- _TASK TO CARRY OUT_
Your answer must be the lines from the start of the records through the line with "AntBot uses the", exactly as written, without the pictures.
[Opening EXCERPTED RECORDS section]
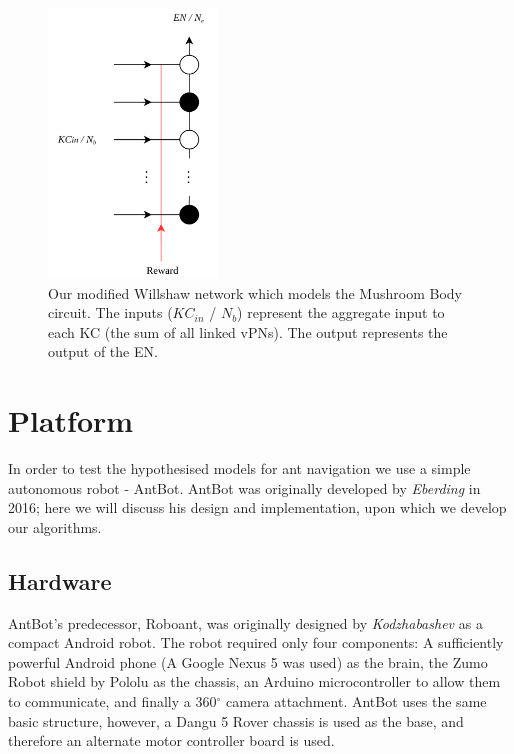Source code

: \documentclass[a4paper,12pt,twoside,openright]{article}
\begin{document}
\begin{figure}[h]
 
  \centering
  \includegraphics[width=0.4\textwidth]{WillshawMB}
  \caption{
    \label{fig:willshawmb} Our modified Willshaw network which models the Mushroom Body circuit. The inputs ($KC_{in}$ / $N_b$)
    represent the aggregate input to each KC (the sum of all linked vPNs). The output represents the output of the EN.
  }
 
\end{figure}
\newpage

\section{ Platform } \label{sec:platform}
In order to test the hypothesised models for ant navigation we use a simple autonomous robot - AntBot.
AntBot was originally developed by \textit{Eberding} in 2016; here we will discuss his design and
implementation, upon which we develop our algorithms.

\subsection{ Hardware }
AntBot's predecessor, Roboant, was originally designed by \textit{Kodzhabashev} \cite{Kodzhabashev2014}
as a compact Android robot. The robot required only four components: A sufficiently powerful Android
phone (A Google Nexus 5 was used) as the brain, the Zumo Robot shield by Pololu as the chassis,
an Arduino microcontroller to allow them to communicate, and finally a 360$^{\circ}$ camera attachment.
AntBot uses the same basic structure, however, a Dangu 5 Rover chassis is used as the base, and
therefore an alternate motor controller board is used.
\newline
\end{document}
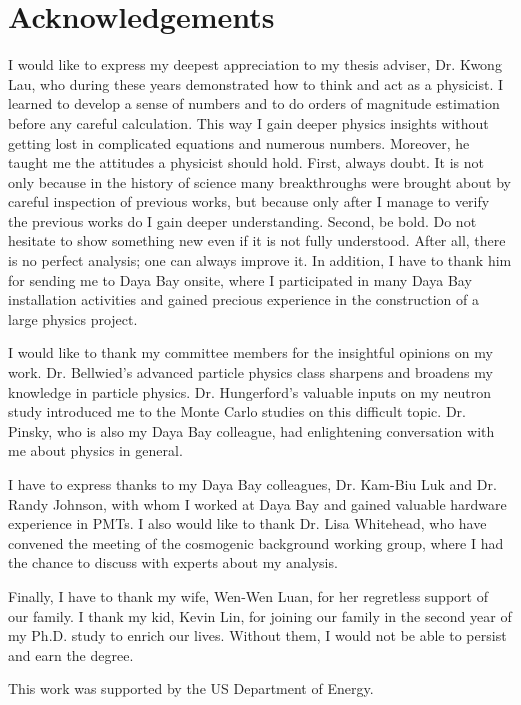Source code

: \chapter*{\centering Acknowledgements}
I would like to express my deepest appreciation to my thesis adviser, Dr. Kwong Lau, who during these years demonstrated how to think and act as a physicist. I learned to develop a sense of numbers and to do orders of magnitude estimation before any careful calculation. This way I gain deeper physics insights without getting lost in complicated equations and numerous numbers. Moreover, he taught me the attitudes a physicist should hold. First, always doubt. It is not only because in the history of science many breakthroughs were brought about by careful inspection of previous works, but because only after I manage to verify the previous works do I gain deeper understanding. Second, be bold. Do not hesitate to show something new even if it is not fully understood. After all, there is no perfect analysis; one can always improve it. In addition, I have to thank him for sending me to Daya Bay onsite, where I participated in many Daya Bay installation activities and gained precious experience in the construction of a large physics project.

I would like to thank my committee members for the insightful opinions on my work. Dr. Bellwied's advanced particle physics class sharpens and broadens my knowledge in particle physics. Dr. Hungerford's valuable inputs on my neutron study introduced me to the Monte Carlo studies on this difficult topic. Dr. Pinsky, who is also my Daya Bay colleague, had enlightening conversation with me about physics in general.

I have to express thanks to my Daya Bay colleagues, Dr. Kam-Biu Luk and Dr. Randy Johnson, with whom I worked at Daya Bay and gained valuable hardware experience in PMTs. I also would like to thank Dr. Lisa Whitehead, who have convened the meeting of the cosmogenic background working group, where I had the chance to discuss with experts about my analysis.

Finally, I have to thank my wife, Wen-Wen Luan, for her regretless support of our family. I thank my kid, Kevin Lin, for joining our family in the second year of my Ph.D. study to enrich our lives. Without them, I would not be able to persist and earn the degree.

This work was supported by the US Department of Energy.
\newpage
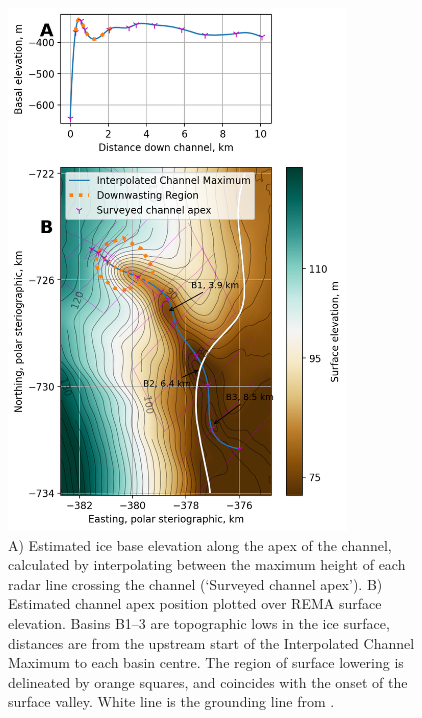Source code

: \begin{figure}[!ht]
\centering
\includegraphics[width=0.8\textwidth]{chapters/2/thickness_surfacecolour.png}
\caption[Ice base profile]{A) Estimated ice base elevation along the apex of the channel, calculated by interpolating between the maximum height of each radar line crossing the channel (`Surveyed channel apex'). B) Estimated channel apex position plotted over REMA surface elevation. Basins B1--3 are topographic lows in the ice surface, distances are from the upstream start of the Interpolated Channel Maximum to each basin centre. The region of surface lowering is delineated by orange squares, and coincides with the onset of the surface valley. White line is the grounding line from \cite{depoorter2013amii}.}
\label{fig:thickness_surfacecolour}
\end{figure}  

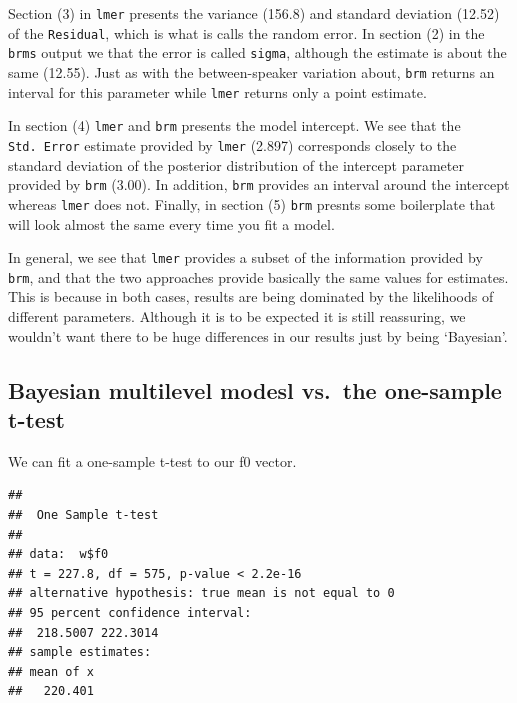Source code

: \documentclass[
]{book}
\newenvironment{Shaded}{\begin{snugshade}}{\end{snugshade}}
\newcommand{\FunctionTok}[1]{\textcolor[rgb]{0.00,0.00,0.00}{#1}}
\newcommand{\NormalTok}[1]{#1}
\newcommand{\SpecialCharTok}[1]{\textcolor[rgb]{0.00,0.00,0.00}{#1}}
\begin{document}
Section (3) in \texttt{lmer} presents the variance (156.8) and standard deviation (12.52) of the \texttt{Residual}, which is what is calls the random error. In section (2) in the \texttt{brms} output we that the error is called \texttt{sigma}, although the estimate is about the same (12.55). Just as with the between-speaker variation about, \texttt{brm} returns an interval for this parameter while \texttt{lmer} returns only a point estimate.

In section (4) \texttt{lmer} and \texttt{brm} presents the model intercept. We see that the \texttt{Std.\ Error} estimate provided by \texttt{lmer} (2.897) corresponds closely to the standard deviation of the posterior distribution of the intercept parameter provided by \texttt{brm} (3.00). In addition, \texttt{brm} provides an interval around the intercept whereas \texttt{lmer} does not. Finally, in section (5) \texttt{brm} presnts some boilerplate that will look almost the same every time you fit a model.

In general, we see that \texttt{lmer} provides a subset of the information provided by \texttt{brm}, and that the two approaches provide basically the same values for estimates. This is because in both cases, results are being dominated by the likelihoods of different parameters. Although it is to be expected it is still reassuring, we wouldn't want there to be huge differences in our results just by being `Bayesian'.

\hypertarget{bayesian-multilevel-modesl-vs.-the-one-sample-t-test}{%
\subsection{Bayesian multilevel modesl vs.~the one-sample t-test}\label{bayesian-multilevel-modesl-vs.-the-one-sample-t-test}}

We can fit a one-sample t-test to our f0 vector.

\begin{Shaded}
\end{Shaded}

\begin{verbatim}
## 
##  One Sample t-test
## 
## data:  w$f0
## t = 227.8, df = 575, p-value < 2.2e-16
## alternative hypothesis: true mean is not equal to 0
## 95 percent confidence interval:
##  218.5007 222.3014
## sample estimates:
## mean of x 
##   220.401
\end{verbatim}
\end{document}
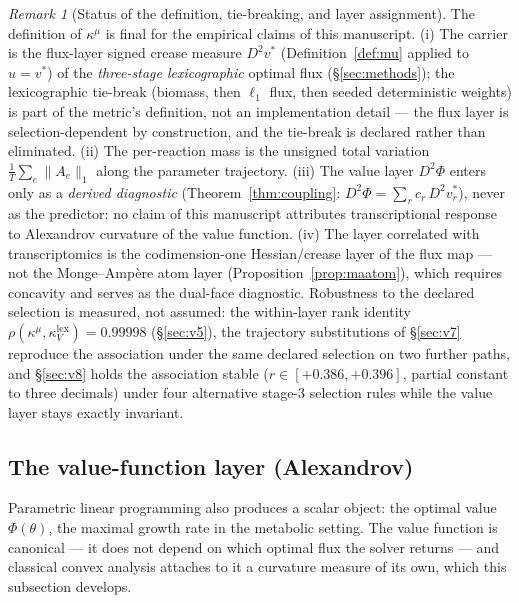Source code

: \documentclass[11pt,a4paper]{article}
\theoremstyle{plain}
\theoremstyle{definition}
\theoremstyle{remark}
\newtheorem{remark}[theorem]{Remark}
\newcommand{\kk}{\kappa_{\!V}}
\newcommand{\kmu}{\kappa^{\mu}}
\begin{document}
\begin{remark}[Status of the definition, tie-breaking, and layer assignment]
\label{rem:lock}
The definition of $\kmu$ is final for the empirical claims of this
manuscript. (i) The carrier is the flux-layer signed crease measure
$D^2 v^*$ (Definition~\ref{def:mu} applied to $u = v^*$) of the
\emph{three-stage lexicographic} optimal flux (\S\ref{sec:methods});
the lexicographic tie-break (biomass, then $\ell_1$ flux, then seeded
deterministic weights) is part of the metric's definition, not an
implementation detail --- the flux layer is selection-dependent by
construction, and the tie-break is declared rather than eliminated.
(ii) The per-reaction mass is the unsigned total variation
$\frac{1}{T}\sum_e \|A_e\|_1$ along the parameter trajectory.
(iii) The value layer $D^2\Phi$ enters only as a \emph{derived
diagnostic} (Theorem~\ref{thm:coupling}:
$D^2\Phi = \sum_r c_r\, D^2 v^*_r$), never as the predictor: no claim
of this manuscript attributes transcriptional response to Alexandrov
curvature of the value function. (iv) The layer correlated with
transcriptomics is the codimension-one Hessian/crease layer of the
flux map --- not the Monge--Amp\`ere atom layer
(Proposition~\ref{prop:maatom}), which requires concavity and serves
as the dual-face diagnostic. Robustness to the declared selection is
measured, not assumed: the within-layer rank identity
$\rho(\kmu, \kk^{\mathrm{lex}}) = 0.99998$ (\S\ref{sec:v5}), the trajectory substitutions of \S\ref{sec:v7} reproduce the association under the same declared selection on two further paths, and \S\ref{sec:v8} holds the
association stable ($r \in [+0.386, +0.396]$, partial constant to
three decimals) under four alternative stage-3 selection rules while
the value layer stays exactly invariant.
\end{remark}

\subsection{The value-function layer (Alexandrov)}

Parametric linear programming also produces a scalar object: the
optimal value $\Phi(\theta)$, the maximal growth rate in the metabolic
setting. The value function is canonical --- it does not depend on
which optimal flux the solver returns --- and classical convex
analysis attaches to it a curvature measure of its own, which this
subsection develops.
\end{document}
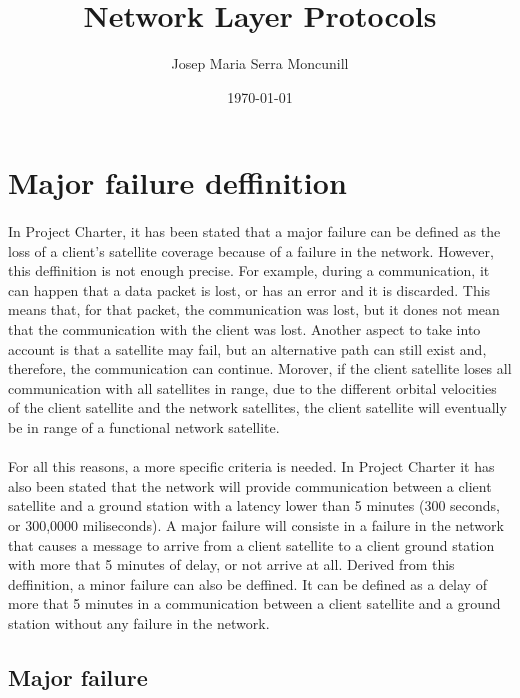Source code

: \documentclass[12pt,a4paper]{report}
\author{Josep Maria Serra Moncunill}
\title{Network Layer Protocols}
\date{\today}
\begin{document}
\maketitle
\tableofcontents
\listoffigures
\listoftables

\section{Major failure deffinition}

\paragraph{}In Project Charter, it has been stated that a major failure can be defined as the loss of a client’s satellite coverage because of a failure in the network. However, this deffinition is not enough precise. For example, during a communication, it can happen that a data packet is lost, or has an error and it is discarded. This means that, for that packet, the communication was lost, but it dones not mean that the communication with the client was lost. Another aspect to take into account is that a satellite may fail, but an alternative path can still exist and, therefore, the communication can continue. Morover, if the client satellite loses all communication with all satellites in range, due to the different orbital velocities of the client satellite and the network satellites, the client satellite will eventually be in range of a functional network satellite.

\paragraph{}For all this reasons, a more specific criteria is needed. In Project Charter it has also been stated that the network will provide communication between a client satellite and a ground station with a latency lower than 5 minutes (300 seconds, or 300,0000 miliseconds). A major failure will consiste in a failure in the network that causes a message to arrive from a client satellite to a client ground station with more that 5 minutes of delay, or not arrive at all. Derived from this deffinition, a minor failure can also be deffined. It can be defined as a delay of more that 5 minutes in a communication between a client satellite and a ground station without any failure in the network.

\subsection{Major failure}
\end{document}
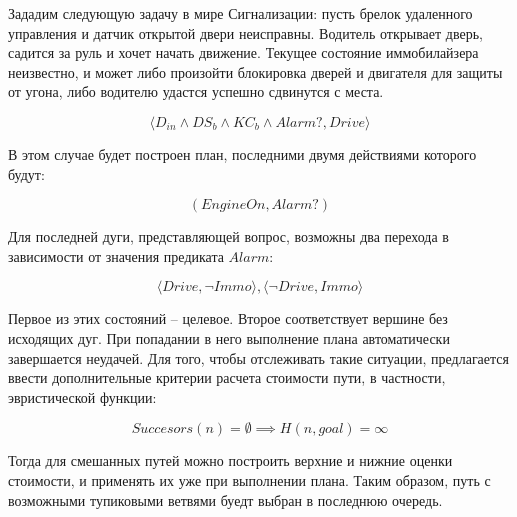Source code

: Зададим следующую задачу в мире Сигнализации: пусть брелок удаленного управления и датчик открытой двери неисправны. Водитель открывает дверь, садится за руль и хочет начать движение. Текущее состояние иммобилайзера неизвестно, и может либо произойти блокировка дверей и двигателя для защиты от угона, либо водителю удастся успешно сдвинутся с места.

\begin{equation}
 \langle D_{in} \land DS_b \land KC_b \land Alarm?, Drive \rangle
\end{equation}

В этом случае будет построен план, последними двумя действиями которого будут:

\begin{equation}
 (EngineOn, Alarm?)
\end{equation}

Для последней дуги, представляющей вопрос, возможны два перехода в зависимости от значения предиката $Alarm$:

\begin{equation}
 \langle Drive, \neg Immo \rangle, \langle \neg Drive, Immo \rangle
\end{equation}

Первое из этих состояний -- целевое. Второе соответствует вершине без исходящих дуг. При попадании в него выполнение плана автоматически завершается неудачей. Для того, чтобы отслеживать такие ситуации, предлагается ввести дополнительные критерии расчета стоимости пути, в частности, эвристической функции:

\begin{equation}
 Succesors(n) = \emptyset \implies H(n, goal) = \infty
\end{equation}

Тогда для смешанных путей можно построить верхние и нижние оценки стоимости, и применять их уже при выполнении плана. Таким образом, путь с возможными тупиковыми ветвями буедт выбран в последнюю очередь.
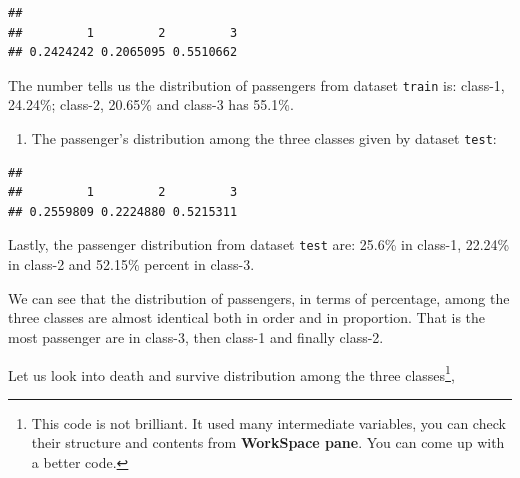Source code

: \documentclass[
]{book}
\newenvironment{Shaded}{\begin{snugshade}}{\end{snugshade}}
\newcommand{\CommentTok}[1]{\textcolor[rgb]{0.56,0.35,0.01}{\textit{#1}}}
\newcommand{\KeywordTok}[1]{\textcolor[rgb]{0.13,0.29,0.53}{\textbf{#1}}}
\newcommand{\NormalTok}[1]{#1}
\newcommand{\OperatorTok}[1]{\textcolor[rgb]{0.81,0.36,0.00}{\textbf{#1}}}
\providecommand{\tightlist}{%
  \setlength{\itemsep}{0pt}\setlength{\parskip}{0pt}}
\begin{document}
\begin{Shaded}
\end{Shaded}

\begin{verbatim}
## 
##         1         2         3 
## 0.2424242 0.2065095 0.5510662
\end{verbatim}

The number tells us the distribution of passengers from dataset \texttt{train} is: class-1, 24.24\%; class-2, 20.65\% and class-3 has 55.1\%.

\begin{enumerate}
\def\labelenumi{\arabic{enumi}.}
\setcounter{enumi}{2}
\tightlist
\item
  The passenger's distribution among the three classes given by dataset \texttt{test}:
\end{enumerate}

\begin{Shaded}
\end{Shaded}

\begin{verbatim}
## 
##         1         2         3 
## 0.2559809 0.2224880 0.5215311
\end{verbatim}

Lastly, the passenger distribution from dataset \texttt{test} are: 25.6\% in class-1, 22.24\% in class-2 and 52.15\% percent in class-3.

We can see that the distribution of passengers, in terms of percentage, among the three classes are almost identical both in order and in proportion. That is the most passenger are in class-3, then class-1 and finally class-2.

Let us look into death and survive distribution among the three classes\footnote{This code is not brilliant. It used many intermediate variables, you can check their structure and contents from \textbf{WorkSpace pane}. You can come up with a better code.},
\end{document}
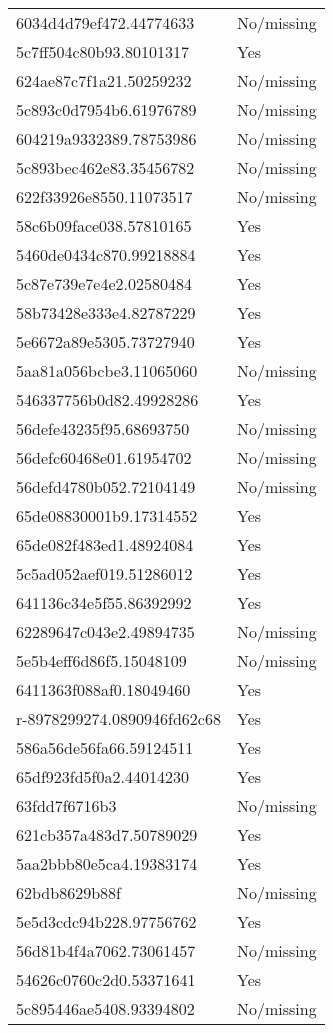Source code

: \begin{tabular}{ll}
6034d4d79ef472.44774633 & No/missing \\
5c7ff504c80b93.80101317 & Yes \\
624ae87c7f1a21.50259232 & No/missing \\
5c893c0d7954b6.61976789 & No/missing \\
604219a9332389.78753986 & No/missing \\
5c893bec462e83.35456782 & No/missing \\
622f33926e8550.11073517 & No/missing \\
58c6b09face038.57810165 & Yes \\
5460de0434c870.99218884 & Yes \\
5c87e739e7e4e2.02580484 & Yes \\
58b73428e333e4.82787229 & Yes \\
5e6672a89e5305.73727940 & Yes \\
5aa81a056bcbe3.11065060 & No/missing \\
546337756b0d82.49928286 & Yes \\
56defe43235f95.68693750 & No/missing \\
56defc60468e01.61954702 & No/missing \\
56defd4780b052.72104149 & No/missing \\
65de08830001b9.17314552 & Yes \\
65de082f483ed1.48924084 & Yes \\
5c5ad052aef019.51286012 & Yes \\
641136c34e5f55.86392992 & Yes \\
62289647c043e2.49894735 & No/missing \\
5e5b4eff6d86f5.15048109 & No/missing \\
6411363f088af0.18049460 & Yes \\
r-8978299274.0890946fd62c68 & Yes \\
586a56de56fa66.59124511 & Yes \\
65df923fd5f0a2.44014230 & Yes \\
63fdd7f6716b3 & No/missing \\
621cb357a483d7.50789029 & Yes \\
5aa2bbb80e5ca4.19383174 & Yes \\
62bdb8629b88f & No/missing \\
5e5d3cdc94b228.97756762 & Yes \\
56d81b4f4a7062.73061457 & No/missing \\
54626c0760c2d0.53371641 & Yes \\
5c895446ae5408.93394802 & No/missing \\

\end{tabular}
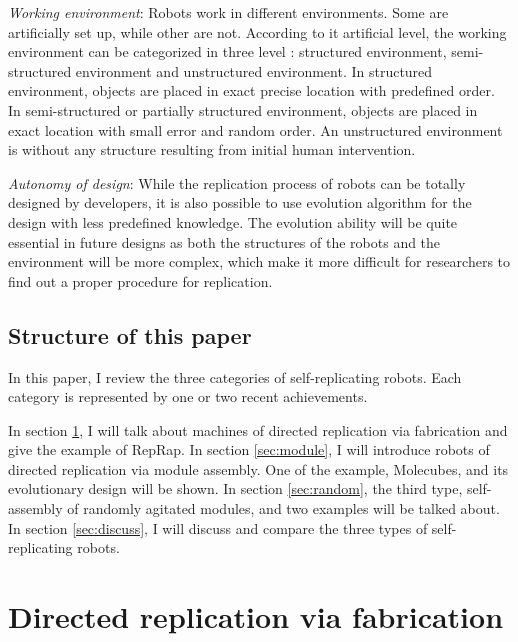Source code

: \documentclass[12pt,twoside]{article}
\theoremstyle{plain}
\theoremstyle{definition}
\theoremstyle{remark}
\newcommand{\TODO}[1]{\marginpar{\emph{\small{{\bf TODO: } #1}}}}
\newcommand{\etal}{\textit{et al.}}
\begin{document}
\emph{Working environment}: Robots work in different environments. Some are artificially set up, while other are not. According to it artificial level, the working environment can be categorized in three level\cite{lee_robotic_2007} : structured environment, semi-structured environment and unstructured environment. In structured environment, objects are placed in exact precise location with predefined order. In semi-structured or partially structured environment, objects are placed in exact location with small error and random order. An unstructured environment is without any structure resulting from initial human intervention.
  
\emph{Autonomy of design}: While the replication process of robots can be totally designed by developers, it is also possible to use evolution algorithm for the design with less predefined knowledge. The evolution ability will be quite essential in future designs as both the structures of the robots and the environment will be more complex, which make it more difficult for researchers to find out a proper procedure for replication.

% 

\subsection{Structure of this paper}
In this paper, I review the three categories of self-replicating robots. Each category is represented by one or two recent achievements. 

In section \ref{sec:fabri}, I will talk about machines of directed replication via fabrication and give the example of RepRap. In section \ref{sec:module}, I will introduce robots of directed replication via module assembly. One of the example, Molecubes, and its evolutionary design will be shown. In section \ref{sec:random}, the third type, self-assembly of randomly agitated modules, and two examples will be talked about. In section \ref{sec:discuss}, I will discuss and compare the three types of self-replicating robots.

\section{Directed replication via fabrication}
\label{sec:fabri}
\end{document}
[Closing EXCERPTED RECORDS section]
- _REPLY_
Source code

: \documentclass[a4paper,12pt,twoside,openright]{article}
\begin{document}
\begin{figure}[h]
 
  \centering
  \includegraphics[width=0.4\textwidth]{WillshawMB}
  \caption{
    \label{fig:willshawmb} Our modified Willshaw network which models the Mushroom Body circuit. The inputs ($KC_{in}$ / $N_b$)
    represent the aggregate input to each KC (the sum of all linked vPNs). The output represents the output of the EN.
  }
 
\end{figure}
\newpage

\section{ Platform } \label{sec:platform}
In order to test the hypothesised models for ant navigation we use a simple autonomous robot - AntBot.
AntBot was originally developed by \textit{Eberding} in 2016; here we will discuss his design and
implementation, upon which we develop our algorithms.

\subsection{ Hardware }
AntBot's predecessor, Roboant, was originally designed by \textit{Kodzhabashev} \cite{Kodzhabashev2014}
as a compact Android robot. The robot required only four components: A sufficiently powerful Android
phone (A Google Nexus 5 was used) as the brain, the Zumo Robot shield by Pololu as the chassis,
an Arduino microcontroller to allow them to communicate, and finally a 360$^{\circ}$ camera attachment.
AntBot uses the same basic structure, however, a Dangu 5 Rover chassis is used as the base, and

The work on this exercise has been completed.